*EXERCISE*
Here is a block of records. Copy every line in it that includes "Sqrt".

*EXERCISE MATERIALS*

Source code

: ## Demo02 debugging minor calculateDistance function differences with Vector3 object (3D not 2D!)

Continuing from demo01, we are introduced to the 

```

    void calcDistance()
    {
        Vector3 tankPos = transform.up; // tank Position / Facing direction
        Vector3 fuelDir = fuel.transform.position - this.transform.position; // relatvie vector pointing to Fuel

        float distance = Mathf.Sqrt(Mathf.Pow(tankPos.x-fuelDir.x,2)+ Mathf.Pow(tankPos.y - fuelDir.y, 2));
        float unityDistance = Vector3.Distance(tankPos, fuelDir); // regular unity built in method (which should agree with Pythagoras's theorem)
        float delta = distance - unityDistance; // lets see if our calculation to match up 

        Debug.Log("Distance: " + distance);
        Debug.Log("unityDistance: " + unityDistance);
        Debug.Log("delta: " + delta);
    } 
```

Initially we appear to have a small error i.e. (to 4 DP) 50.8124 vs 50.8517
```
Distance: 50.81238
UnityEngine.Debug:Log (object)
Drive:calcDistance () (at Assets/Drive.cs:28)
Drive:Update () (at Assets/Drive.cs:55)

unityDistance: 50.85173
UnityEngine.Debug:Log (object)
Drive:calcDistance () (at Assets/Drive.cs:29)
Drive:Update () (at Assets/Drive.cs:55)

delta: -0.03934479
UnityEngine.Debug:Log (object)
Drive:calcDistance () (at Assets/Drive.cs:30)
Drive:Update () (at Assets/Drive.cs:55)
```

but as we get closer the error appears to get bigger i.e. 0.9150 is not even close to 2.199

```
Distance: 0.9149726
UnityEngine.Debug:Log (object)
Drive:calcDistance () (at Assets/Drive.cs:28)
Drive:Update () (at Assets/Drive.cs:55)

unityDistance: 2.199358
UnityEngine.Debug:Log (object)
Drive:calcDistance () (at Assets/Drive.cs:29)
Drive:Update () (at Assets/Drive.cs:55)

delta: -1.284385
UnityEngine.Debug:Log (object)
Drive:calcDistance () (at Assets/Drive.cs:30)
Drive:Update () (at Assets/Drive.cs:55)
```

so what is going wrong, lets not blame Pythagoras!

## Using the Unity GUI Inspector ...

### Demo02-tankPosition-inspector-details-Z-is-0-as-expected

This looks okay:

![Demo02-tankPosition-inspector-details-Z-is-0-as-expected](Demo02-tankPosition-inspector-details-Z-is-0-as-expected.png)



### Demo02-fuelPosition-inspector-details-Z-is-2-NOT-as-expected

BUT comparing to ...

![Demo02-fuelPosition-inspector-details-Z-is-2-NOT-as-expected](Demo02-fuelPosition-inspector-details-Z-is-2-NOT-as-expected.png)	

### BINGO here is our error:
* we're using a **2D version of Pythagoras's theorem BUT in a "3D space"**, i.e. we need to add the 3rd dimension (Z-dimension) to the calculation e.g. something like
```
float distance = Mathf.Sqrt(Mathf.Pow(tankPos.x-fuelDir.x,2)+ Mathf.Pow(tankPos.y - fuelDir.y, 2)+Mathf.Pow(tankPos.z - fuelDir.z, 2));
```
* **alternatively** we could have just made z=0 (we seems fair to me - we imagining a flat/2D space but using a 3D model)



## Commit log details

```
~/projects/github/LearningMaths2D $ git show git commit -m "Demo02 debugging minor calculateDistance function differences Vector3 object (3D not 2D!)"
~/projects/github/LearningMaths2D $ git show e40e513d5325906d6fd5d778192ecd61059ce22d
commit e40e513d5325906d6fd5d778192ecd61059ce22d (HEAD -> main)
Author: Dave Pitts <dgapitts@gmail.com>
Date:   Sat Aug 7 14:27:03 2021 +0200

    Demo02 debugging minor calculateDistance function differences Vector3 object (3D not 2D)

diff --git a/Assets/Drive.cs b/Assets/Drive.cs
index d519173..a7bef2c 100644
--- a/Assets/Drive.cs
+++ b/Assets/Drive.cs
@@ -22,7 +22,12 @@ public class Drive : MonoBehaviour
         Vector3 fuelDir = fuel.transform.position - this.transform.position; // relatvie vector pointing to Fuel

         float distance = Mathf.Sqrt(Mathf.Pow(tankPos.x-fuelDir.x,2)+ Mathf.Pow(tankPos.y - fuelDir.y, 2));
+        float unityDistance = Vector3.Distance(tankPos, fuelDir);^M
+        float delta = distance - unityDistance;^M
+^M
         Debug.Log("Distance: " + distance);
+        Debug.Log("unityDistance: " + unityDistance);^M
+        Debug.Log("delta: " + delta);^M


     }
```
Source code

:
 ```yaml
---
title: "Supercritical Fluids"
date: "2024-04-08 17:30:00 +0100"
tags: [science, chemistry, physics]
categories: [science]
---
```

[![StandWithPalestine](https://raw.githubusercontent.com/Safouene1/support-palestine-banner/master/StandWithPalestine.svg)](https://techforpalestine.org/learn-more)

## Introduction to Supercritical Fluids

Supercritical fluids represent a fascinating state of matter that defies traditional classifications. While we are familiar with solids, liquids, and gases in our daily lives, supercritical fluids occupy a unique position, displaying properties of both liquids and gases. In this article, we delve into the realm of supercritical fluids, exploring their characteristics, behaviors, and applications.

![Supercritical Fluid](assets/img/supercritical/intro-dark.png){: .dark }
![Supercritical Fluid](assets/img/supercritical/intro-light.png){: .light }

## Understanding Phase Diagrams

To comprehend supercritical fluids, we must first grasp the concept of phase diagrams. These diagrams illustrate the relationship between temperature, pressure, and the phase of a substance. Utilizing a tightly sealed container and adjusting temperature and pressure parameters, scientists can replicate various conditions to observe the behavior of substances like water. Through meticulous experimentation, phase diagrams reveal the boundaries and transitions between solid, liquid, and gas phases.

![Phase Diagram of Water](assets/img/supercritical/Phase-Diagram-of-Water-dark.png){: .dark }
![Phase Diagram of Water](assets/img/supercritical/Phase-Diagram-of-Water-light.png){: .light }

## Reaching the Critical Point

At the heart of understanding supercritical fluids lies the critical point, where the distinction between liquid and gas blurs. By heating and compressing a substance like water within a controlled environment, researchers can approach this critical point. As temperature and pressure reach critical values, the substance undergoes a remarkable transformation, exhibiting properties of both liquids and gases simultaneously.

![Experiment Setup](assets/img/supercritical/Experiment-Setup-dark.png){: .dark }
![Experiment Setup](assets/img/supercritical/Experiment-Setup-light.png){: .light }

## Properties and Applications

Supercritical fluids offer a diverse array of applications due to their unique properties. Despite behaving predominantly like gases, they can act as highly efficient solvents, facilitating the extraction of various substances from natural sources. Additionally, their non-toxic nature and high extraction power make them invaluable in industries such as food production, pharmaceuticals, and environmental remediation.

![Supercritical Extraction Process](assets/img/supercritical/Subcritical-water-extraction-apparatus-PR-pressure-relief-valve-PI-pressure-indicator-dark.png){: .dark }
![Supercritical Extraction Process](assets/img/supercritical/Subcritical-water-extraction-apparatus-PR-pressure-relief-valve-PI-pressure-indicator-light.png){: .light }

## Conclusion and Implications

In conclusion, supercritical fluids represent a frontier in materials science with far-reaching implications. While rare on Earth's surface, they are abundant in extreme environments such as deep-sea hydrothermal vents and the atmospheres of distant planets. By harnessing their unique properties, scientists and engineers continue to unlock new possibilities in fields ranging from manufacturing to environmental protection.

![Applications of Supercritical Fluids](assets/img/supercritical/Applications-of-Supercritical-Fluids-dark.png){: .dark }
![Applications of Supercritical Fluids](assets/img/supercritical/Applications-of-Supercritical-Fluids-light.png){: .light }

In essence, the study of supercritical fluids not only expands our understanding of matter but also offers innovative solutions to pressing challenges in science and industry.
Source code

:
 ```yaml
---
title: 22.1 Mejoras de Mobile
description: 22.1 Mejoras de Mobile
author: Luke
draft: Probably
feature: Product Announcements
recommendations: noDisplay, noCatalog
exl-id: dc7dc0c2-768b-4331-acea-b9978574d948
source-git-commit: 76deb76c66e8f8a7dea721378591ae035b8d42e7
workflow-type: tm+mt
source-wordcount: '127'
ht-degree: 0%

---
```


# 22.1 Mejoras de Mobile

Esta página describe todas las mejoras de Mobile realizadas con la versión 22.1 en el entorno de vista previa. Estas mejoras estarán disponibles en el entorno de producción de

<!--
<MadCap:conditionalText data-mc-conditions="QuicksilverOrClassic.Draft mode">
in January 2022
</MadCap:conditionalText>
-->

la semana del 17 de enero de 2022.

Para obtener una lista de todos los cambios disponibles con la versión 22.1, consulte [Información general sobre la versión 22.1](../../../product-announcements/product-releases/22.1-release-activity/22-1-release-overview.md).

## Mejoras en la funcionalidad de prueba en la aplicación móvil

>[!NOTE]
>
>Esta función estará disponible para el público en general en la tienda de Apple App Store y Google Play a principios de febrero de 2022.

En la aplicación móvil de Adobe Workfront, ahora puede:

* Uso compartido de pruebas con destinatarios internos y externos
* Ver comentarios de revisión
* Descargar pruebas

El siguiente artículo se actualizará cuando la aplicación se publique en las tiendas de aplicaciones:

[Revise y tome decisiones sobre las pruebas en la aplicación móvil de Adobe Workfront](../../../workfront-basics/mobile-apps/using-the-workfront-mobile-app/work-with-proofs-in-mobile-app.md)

*PROBLEM SOLUTION*
        float distance = Mathf.Sqrt(Mathf.Pow(tankPos.x-fuelDir.x,2)+ Mathf.Pow(tankPos.y - fuelDir.y, 2));
float distance = Mathf.Sqrt(Mathf.Pow(tankPos.x-fuelDir.x,2)+ Mathf.Pow(tankPos.y - fuelDir.y, 2)+Mathf.Pow(tankPos.z - fuelDir.z, 2));
         float distance = Mathf.Sqrt(Mathf.Pow(tankPos.x-fuelDir.x,2)+ Mathf.Pow(tankPos.y - fuelDir.y, 2));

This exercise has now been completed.